Being an Unpublished Reminiscence of Dr John H. Watson. March 1888.
Mr Sherlock Holmes once spent three days searching for a man who had never been born.
I write the sentence now with some uneasiness, for it has the sound of those sensational romances which my friend so heartily despised. Yet the affair was real enough in its consequences. A clerk vanished. Blood was found. Three departments of Her Majesty's Government were thrown into private alarm. A foreign agent was taken at Dover. My own notes were afterwards locked away for more than twenty years under an instruction which Holmes delivered to me in the gravest tone I ever heard from him.
"Not while Mycroft lives, Watson. Not one word."
That alone would have ensured my silence. Mycroft Holmes was not a man whom prudent citizens discussed at breakfast.

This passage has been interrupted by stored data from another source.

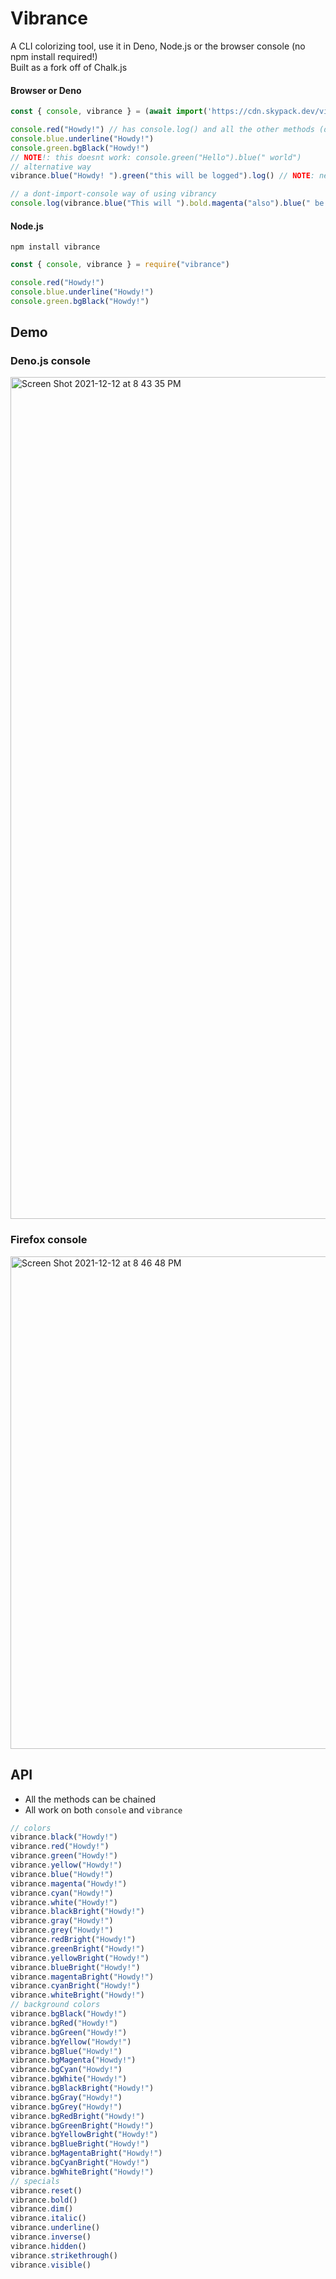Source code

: # Vibrance

A CLI colorizing tool, use it in Deno, Node.js or the browser console (no npm install required!) <br>
Built as a fork off of Chalk.js

#### Browser or Deno
```js
const { console, vibrance } = (await import('https://cdn.skypack.dev/vibrance@v0.1.33')).default

console.red("Howdy!") // has console.log() and all the other methods (debug/warn/error/group/etc)
console.blue.underline("Howdy!") 
console.green.bgBlack("Howdy!")
// NOTE!: this doesnt work: console.green("Hello").blue(" world")
// alternative way
vibrance.blue("Howdy! ").green("this will be logged").log() // NOTE: needs log at the end!

// a dont-import-console way of using vibrancy
console.log(vibrance.blue("This will ").bold.magenta("also").blue(" be logged"))
```

#### Node.js

`npm install vibrance`

```js
const { console, vibrance } = require("vibrance")

console.red("Howdy!")
console.blue.underline("Howdy!")
console.green.bgBlack("Howdy!")
```


## Demo

### Deno.js console
<img width="1347" alt="Screen Shot 2021-12-12 at 8 43 35 PM" src="https://user-images.githubusercontent.com/17692058/145744706-0b44e0fb-17ec-4a35-978e-9ff46923a96c.png">

### Firefox console
<img width="788" alt="Screen Shot 2021-12-12 at 8 46 48 PM" src="https://user-images.githubusercontent.com/17692058/145744606-723e3c74-1f7c-4daa-8f00-04f725241465.png">



## API

- All the methods can be chained
- All work on both `console` and `vibrance`

```js
// colors
vibrance.black("Howdy!")
vibrance.red("Howdy!")
vibrance.green("Howdy!")
vibrance.yellow("Howdy!")
vibrance.blue("Howdy!")
vibrance.magenta("Howdy!")
vibrance.cyan("Howdy!")
vibrance.white("Howdy!")
vibrance.blackBright("Howdy!")
vibrance.gray("Howdy!")
vibrance.grey("Howdy!")
vibrance.redBright("Howdy!")
vibrance.greenBright("Howdy!")
vibrance.yellowBright("Howdy!")
vibrance.blueBright("Howdy!")
vibrance.magentaBright("Howdy!")
vibrance.cyanBright("Howdy!")
vibrance.whiteBright("Howdy!")
// background colors
vibrance.bgBlack("Howdy!")
vibrance.bgRed("Howdy!")
vibrance.bgGreen("Howdy!")
vibrance.bgYellow("Howdy!")
vibrance.bgBlue("Howdy!")
vibrance.bgMagenta("Howdy!")
vibrance.bgCyan("Howdy!")
vibrance.bgWhite("Howdy!")
vibrance.bgBlackBright("Howdy!")
vibrance.bgGray("Howdy!")
vibrance.bgGrey("Howdy!")
vibrance.bgRedBright("Howdy!")
vibrance.bgGreenBright("Howdy!")
vibrance.bgYellowBright("Howdy!")
vibrance.bgBlueBright("Howdy!")
vibrance.bgMagentaBright("Howdy!")
vibrance.bgCyanBright("Howdy!")
vibrance.bgWhiteBright("Howdy!")
// specials
vibrance.reset()
vibrance.bold()
vibrance.dim()
vibrance.italic()
vibrance.underline()
vibrance.inverse()
vibrance.hidden()
vibrance.strikethrough()
vibrance.visible()
```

The case occurred in March of 1888, during a week in which London seemed less a city than the rumour of one—a yellow fog pressed against the windows of Baker Street. The lamps burned at noon. The tread of passing horses came muffled through the vapour as though from another world. Holmes had been two days without a case, which is to say that our sitting-room had become uninhabitable. He had scarred the mantelpiece with acid, fired a pistol-ball into the wall in pursuit of some Eastern monogram, and produced upon the violin a series of lamentations which had driven Mrs Hudson to threaten resignation.
Then the bell rang below.
Holmes stopped playing.
"A messenger," said he. "Government issue. He has run up the steps and is now deciding whether to give his name to Mrs Hudson or insist upon mine."
A moment later, our door opened, and a small, colourless man entered with a sealed envelope. He had the anxious civility of one accustomed to serving men greater than himself.
"For Mr Sherlock Holmes."
Holmes took the envelope. The seal bore no crest — a plain impression in dark wax. He glanced at it; his expression altered by the smallest degree.
"You may wait below."
When the man had gone, my friend broke the seal. The note contained but two lines.
A clerk named Edwin Lark has disappeared from rooms connected with the Central Registry. The matter is inconvenient. You will find it interesting.
M.
"Your brother?" I cried.
Holmes folded the paper and slipped it into his breast pocket. "My brother has a talent for making inconvenience wear the dress of mystery. Bring your revolver, Watson. I do not anticipate violence yet, but the fog is favourable to bad manners."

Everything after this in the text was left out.